Four is Greater Than One

It’s hard to believe it has only been a year. One year ago today I was standing in the bedroom screaming for Natalie to come and check out the television. The news program was announcing that the King was dead. The King of Pop, that is. For weeks Michael Jackson was all we heard about. It was as if every newscast had become an episode of Behind the Music. The world seemed to mourn for their king with nearly as much—if not more—reverence than for a relative. Street dancers mounted guerilla renditions of the Thriller dance or choreographed new moves to Beat It in subway stations. Suddenly people wanted to hear from the other four Jacksons again.

Today he is all over the news again. Tribute concerts are happening all over the world this weekend. Rebroadcasts of interviews with his family and people who knew him are airing. I learned yesterday that Jackson's estate was $500 million in debt when he died, but since his passing it has made over a billion dollars. Plus we can expect to see 10 posthumous albums between now and 2017. All this in just one year.

Admittedly, I was not a huge fan. I liked his music—Thriller was the first album I ever bought—but I did not mourn his passing. Nevertheless, the news of his first Yahrtzeit, so to speak, saddens me to no end. The reason I am sad, though, has absolutely nothing to do with Michael Jackson.
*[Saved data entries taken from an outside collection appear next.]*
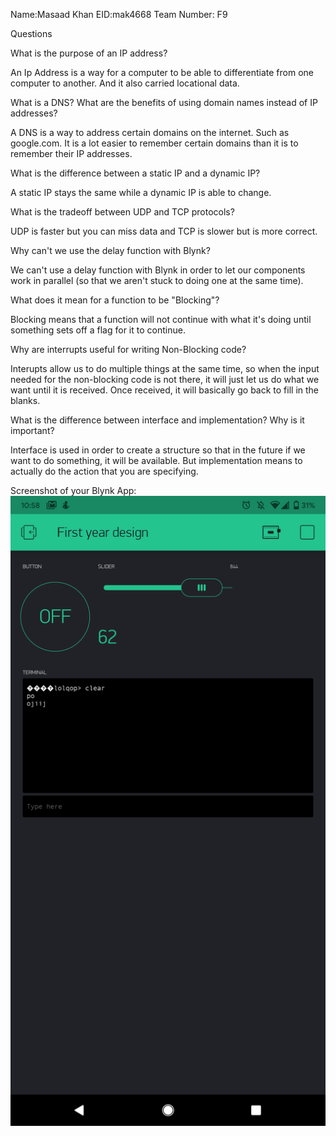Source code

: Name:Masaad Khan 
EID:mak4668
Team Number: F9

Questions 

What is the purpose of an IP address? 

An Ip Address is a way for a computer to be able to differentiate from one computer to another. And it also carried locational data. 

What is a DNS? What are the benefits of using domain names instead of IP addresses?

A DNS is a way to address certain domains on the internet. Such as google.com. It is a lot easier to remember certain domains than it is to remember their IP addresses. 

What is the difference between a static IP and a dynamic IP? 

A static IP stays the same while a dynamic IP is able to change. 

What is the tradeoff between UDP and TCP protocols?

UDP is faster but you can miss data and TCP is slower but is more correct.

Why can't we use the delay function with Blynk? 

We can't use a delay function with Blynk in order to let our components work in parallel (so that we aren't stuck to doing one at the same time). 

What does it mean for a function to be "Blocking"? 

Blocking means that a function will not continue with what it's doing until something sets off a flag for it to continue. 

Why are interrupts useful for writing Non-Blocking code? 

Interupts allow us to do multiple things at the same time, so when the input needed for the non-blocking code is not there, it will just let us do what we want until it is received. Once received, it will basically go back to fill in the blanks. 

What is the difference between interface and implementation? Why is it important? 

Interface is used in order to create a structure so that in the future if we want to do something, it will be available. But implementation means to actually do the action that you are specifying. 

Screenshot of your Blynk App: 
![your image here->](img/fydelab.png)
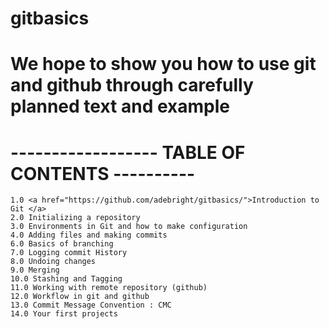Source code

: # gitbasics
# We hope to show you how to use git and github through carefully planned text and example 
# ------------------ TABLE OF CONTENTS ----------
    1.0 <a href="https://github.com/adebright/gitbasics/">Introduction to Git </a>
    2.0 Initializing a repository 
    3.0 Environments in Git and how to make configuration 
    4.0 Adding files and making commits
    6.0 Basics of branching 
    7.0 Logging commit History 
    8.0 Undoing changes 
    9.0 Merging 
    10.0 Stashing and Tagging 
    11.0 Working with remote repository (github)
    12.0 Workflow in git and github
    13.0 Commit Message Convention : CMC
    14.0 Your first projects
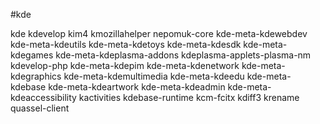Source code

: #kde

kde kdevelop kim4 kmozillahelper nepomuk-core kde-meta-kdewebdev kde-meta-kdeutils kde-meta-kdetoys kde-meta-kdesdk kde-meta-kdegames  kde-meta-kdeplasma-addons kdeplasma-applets-plasma-nm kdevelop-php kde-meta-kdepim kde-meta-kdenetwork kde-meta-kdegraphics kde-meta-kdemultimedia kde-meta-kdeedu kde-meta-kdebase kde-meta-kdeartwork kde-meta-kdeadmin kde-meta-kdeaccessibility kactivities kdebase-runtime kcm-fcitx kdiff3 krename quassel-client 

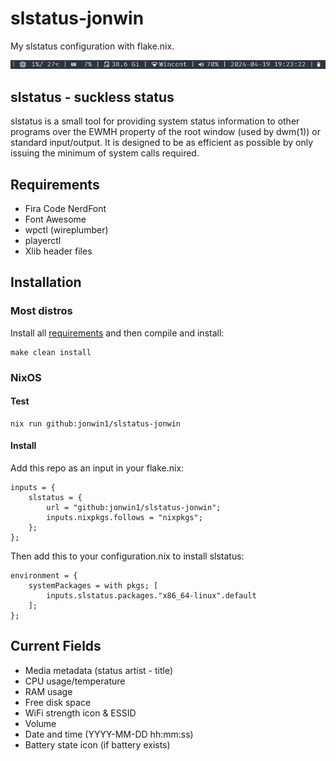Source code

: # slstatus-jonwin

My slstatus configuration with flake.nix.

<img src=bar.png alt=slstatus>

## slstatus - suckless status

slstatus is a small tool for providing system status information to other
programs over the EWMH property of the root window (used by dwm(1)) or
standard input/output. It is designed to be as efficient as possible by
only issuing the minimum of system calls required.

## Requirements

- Fira Code NerdFont
- Font Awesome
- wpctl (wireplumber)
- playerctl
- Xlib header files

## Installation

### Most distros

Install all [requirements](#requirements) and then compile and install:

    make clean install

### NixOS

#### Test

    nix run github:jonwin1/slstatus-jonwin

#### Install

Add this repo as an input in your flake.nix:

    inputs = {
        slstatus = {
            url = "github:jonwin1/slstatus-jonwin";
            inputs.nixpkgs.follows = "nixpkgs";
        };
    };

Then add this to your configuration.nix to install slstatus:

    environment = {
        systemPackages = with pkgs; [
            inputs.slstatus.packages."x86_64-linux".default
        ];
    };

## Current Fields

- Media metadata (status artist - title)
- CPU usage/temperature
- RAM usage
- Free disk space
- WiFi strength icon & ESSID
- Volume
- Date and time (YYYY-MM-DD hh:mm:ss)
- Battery state icon (if battery exists)
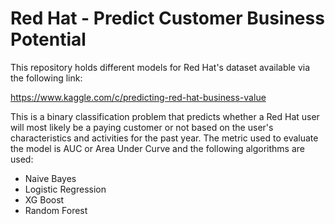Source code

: # Red Hat -  Predict Customer Business Potential

This repository holds different models for Red Hat's dataset available via the following link:

https://www.kaggle.com/c/predicting-red-hat-business-value

This is a binary classification problem that predicts whether a Red Hat user will most likely be a paying customer or not based on the user's characteristics and activities for the past year.
The metric used to evaluate the model is AUC or Area Under Curve and the following algorithms are used:

* Naive Bayes
* Logistic Regression
* XG Boost
* Random Forest

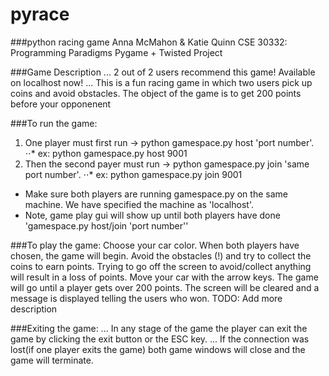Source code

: # pyrace
###python racing game 
Anna McMahon & Katie Quinn
CSE 30332: Programming Paradigms
Pygame + Twisted Project

###Game Description
... 2 out of 2 users recommend this game! Available on localhost now! 
... This is a fun racing game in which two users pick up coins and avoid obstacles.
The object of the game is to get 200 points before your opponenent

###To run the game:
1. One player must first run -> python gamespace.py host 'port number'.
⋅⋅* ex: python gamespace.py host 9001
2. Then the second payer must run -> python gamespace.py join 'same port number'.
⋅⋅* ex: python gamespace.py join 9001
* Make sure both players are running gamespace.py on the same machine. We have specified the machine as 'localhost'.
* Note, game play gui will show up until both players have done 'gamespace.py host/join 'port number'' 

###To play the game:
Choose your car color. When both players have chosen, the game will begin.
Avoid the obstacles (!) and try to collect the coins to earn points.
Trying to go off the screen to avoid/collect anything will result in a loss of points.
Move your car with the arrow keys.
The game will go until a player gets over 200 points. The screen will be cleared and a message is displayed telling the users who won. 
TODO: Add more description

###Exiting the game:
... In any stage of the game the player can exit the game by clicking the exit button or the ESC key. 
... If the connection was lost(if one player exits the game) both game windows will close and the game will terminate. 
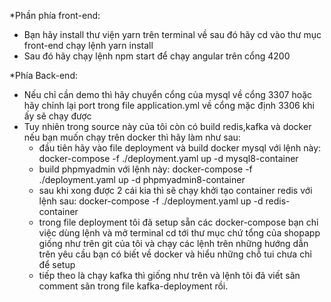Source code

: *Phần phía front-end:
- Bạn hãy install thư viện yarn trên terminal về sau đó hãy cd vào thư mục front-end chạy lệnh yarn install
- Sau đó hãy chạy lệnh npm start để chạy angular trên cổng 4200

*Phía Back-end:
- Nếu chỉ cần demo thì hãy chuyển cổng của mysql về cổng 3307 hoặc hãy chỉnh lại port trong file application.yml về cổng mặc định 3306 khi ấy sẽ chạy được
- Tuy nhiên trong source này của tôi còn có build redis,kafka và docker nếu bạn muốn chạy trên docker thì hãy làm như sau:
  + đầu tiên hãy vào file deployment và build docker mysql với lệnh này:
    docker-compose -f ./deployment.yaml up -d mysql8-container
  + build phpmyadmin với lệnh này:
    docker-compose -f ./deployment.yaml up -d phpmyadmin8-container
  + sau khi xong được 2 cái kia thì sẽ chạy khởi tạo container redis với lệnh sau:
    docker-compose -f ./deployment.yaml up -d redis-container
  + trong file deployment tôi đã setup sẵn các docker-compose bạn chỉ việc dùng lệnh và mở terminal cd tới thư mục chứ tổng của shopapp giống như trên git của tôi
    và chạy các lệnh trên những hướng dẫn trên yêu cầu bạn có biết về docker và hiểu những chỗ tui chưa chỉ để setup
  + tiếp theo là chạy kafka thì giống như trên và lệnh tôi đã viết sãn comment sãn trong file kafka-deployment rồi.

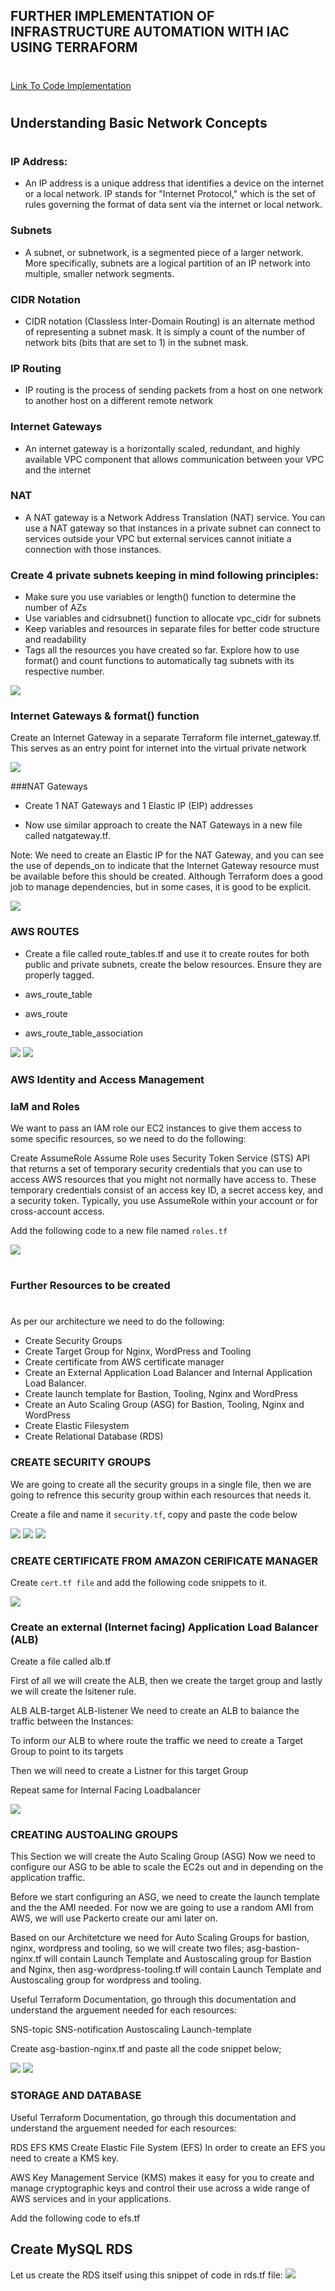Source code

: ## FURTHER IMPLEMENTATION OF INFRASTRUCTURE AUTOMATION WITH IAC USING TERRAFORM
#
#
[Link To Code Implementation](https://github.com/Micah-Shallom/RCR-TERRAFORM-ARCHITECTURE.git)
#
#

## Understanding Basic Network Concepts
#
### IP Address: 
- An IP address is a unique address that identifies a device on the internet or a local network. IP stands for "Internet Protocol," which is the set of rules governing the format of data sent via the internet or local network.

### Subnets
- A subnet, or subnetwork, is a segmented piece of a larger network. More specifically, subnets are a logical partition of an IP network into multiple, smaller network segments. 

### CIDR Notation
- CIDR notation (Classless Inter-Domain Routing) is an alternate method of representing a subnet mask. It is simply a count of the
number of network bits (bits that are set to 1) in the subnet mask.

### IP Routing
- IP routing is the process of sending packets from a host on one network to another host on a different remote network

### Internet Gateways
- An internet gateway is a horizontally scaled, redundant, and highly available VPC component that allows communication between your VPC and the internet
  
### NAT
- A NAT gateway is a Network Address Translation (NAT) service. You can use a NAT gateway so that instances in a private subnet can connect to services outside your VPC but external services cannot initiate a connection with those instances.
  

### Create 4 private subnets keeping in mind following principles:
- Make sure you use variables or length() function to determine the number of AZs
- Use variables and cidrsubnet() function to allocate vpc_cidr for subnets
- Keep variables and resources in separate files for better code structure and readability
- Tags all the resources you have created so far. Explore how to use format() and count functions to automatically tag subnets with its respective number.
  
![](./img/1.private_subnet.jpg)

### Internet Gateways & format() function
Create an Internet Gateway in a separate Terraform file internet_gateway.tf. This serves as an entry point for internet into the virtual private network

![](./img/2.ig.jpg)

###NAT Gateways
- Create 1 NAT Gateways and 1 Elastic IP (EIP) addresses

- Now use similar approach to create the NAT Gateways in a new file called natgateway.tf.

Note: We need to create an Elastic IP for the NAT Gateway, and you can see the use of depends_on to indicate that the Internet Gateway resource must be available before this should be created. Although Terraform does a good job to manage dependencies, but in some cases, it is good to be explicit.

![](./img/3.nat.jpg)

### AWS ROUTES
- Create a file called route_tables.tf and use it to create routes for both public and private subnets, create the below resources. Ensure they are properly tagged.

- aws_route_table
- aws_route
- aws_route_table_association

![](./img/4.routea.jpg)
![](./img/4.routeb.jpg)

### AWS Identity and Access Management
### IaM and Roles
We want to pass an IAM role our EC2 instances to give them access to some specific resources, so we need to do the following:

Create AssumeRole
Assume Role uses Security Token Service (STS) API that returns a set of temporary security credentials that you can use to access AWS resources that you might not normally have access to. These temporary credentials consist of an access key ID, a secret access key, and a security token. Typically, you use AssumeRole within your account or for cross-account access.

Add the following code to a new file named `roles.tf`

![](./img/5.roles.jpg)

#
###  Further Resources to be created
#
As per our architecture we need to do the following:

- Create Security Groups
- Create Target Group for Nginx, WordPress and Tooling
- Create certificate from AWS certificate manager
- Create an External Application Load Balancer and Internal Application Load Balancer.
- Create launch template for Bastion, Tooling, Nginx and WordPress
- Create an Auto Scaling Group (ASG) for Bastion, Tooling, Nginx and WordPress
- Create Elastic Filesystem
- Create Relational Database (RDS)


### CREATE SECURITY GROUPS
We are going to create all the security groups in a single file, then we are going to refrence this security group within each resources that needs it.

Create a file and name it `security.tf`, copy and paste the code below

![](./img/6.sg.jpg)
![](./img/6.sgb.jpg)
![](./img/6sgc.jpg)

### CREATE CERTIFICATE FROM AMAZON CERIFICATE MANAGER
Create `cert.tf file` and add the following code snippets to it.

![](./img/7.cert.jpg)

### Create an external (Internet facing) Application Load Balancer (ALB)
Create a file called alb.tf

First of all we will create the ALB, then we create the target group and lastly we will create the lsitener rule.

ALB
ALB-target
ALB-listener
We need to create an ALB to balance the traffic between the Instances:

To inform our ALB to where route the traffic we need to create a Target Group to point to its targets

Then we will need to create a Listner for this target Group

Repeat same for Internal Facing Loadbalancer

![](./img/8.lb.jpg)

### CREATING AUSTOALING GROUPS
This Section we will create the Auto Scaling Group (ASG)
Now we need to configure our ASG to be able to scale the EC2s out and in depending on the application traffic.

Before we start configuring an ASG, we need to create the launch template and the the AMI needed. For now we are going to use a random AMI from AWS, we will use Packerto create our ami later on.

Based on our Architetcture we need for Auto Scaling Groups for bastion, nginx, wordpress and tooling, so we will create two files; asg-bastion-nginx.tf will contain Launch Template and Austoscaling group for Bastion and Nginx, then asg-wordpress-tooling.tf will contain Launch Template and Austoscaling group for wordpress and tooling.

Useful Terraform Documentation, go through this documentation and understand the arguement needed for each resources:

SNS-topic
SNS-notification
Austoscaling
Launch-template

Create asg-bastion-nginx.tf and paste all the code snippet below;

![](./img/9.asg1.jpg)
![](./img/9.asg2.jpg)

### STORAGE AND DATABASE
Useful Terraform Documentation, go through this documentation and understand the arguement needed for each resources:

RDS
EFS
KMS
Create Elastic File System (EFS)
In order to create an EFS you need to create a KMS key.

AWS Key Management Service (KMS) makes it easy for you to create and manage cryptographic keys and control their use across a wide range of AWS services and in your applications.

Add the following code to efs.tf

## Create MySQL RDS
Let us create the RDS itself using this snippet of code in rds.tf file:
![](./img/11.rds.jpg)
I am sad because today is another anniversary. An anniversary that we are all but ignoring. Four years ago today, 19-year-old Gilad Shalit was kidnapped by Palestinian militants, and he has been in Gaza ever since. As far as we know, he is still alive. The last proof of life was in September 2009, when he held a newspaper for a video camera as he read a statement declaring him “in good health and well-treated.” But his gaunt stature does not look as if he is in good health. And as far as being well-treated, he is denied the ability to communicate with his family, and the International Red Cross has been denied access to him. In fact, due to lack of access, the IDF is not 100% sure he is still in Gaza.

I am sad because we are not remembering Gilad Shalit here in America. This is not because of Michael Jackson, though Americans prefer pop culture to foreign politics. It is not even because America is not a Jewish country. Even American Jews are largely ignoring this important day. As I scrolled down my list of tweets this morning—the list of comments by those I follow on Twitter—I looked for the #Gilad that would signify people tweeting about the 23-year-old solider still in captivity after four years. I could not find it. I looked at the URJ’s tweets about child obesity, gay pride, and interfaith families. I looked at NFTY and read about local events. I looked at the RAC’s tweets about Greening Reform Judaism, Solicitor General Elena Kagan, Iran sanctions and Darfur. There is a fringe group of activists in New York City taking a flotilla around the Statue of Liberty and passed the UN building, but other than that very little about Shalit is mentioned by American Jews.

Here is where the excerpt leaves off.